• _What needs to be done_
Please keep to the lines below from the one with "deduced by compiler" through the one with "So-called s", and restate them word for word, ends included.

Stored data entries
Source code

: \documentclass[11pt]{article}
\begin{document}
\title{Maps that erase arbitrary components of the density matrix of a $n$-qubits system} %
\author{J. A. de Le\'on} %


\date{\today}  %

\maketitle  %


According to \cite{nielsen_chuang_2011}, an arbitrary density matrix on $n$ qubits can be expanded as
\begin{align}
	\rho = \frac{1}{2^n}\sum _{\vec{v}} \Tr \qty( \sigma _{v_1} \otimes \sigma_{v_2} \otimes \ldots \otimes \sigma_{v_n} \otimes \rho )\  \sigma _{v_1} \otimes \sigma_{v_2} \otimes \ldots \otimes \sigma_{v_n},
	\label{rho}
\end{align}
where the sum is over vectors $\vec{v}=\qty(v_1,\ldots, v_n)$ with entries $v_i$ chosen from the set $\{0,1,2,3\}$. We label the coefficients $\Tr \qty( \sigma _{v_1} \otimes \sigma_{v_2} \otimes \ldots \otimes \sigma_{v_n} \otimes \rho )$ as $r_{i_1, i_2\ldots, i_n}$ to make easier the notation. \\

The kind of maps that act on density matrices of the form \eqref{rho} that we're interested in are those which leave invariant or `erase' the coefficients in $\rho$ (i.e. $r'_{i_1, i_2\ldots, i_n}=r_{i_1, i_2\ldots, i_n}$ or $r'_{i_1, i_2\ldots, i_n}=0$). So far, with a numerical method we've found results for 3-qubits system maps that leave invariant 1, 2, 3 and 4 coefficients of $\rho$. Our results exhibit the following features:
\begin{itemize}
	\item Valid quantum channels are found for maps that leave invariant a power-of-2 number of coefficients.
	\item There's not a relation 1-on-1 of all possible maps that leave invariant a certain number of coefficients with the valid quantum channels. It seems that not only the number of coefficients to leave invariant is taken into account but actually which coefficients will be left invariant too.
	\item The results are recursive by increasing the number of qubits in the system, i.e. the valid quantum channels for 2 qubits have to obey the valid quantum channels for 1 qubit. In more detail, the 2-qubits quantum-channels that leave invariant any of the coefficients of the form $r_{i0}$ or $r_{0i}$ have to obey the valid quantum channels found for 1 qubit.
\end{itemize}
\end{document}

==

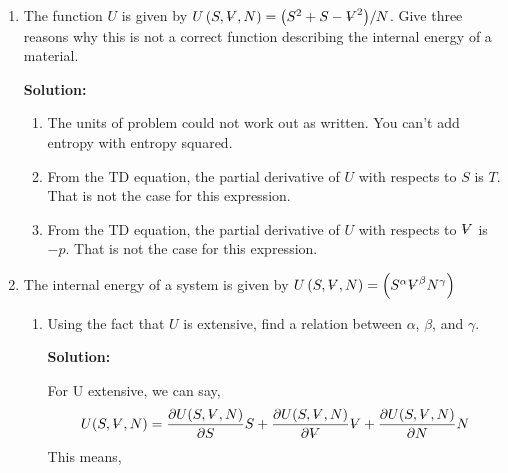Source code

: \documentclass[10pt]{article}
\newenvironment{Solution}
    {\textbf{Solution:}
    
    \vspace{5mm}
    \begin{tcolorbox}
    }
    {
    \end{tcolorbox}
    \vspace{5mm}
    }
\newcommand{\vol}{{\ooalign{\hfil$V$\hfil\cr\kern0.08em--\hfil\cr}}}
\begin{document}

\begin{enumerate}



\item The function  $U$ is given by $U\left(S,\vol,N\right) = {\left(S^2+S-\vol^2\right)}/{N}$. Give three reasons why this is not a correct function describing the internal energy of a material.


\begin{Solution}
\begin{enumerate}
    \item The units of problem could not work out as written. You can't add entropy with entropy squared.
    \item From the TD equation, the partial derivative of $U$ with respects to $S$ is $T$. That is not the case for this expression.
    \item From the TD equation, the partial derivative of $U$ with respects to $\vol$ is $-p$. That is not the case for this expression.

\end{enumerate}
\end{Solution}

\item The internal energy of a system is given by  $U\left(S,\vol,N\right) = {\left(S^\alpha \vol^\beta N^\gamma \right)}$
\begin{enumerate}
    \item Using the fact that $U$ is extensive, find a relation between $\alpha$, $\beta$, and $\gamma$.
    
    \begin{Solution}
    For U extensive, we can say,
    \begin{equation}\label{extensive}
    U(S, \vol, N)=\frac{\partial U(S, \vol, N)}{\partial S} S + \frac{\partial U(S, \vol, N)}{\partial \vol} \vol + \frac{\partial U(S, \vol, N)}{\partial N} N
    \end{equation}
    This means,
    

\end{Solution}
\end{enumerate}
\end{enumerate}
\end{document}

--

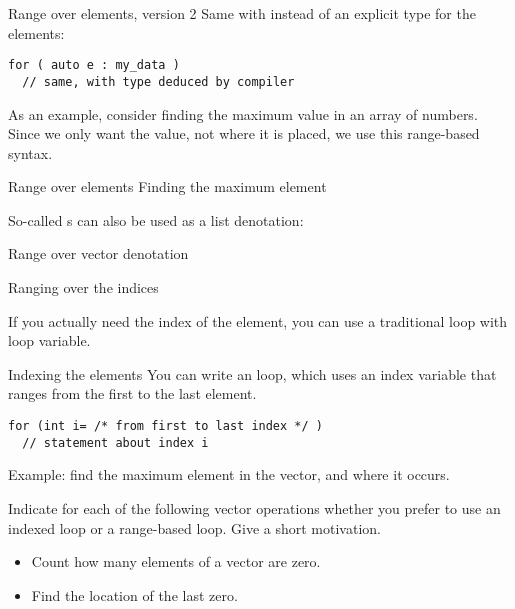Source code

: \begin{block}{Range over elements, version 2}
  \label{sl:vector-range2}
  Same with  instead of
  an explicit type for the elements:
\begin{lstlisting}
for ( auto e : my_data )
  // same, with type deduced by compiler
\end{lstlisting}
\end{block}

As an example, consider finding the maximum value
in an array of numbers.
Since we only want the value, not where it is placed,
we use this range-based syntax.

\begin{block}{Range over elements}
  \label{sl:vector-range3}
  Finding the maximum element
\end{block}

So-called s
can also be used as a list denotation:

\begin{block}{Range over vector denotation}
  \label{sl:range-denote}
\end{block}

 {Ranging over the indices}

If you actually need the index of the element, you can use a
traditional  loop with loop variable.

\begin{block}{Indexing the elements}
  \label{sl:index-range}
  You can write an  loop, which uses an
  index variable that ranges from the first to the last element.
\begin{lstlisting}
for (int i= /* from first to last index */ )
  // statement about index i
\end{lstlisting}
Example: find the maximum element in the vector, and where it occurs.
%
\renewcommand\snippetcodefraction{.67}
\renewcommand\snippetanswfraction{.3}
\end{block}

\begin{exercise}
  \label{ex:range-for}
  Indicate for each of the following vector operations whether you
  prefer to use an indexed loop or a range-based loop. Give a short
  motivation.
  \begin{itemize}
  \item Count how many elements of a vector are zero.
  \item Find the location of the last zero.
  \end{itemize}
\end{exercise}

• _Exercise solution_
  // same, with type deduced by compiler
\end{lstlisting}
\end{block}

As an example, consider finding the maximum value
in an array of numbers.
Since we only want the value, not where it is placed,
we use this range-based syntax.

\begin{block}{Range over elements}
  \label{sl:vector-range3}
  Finding the maximum element
\end{block}

So-called s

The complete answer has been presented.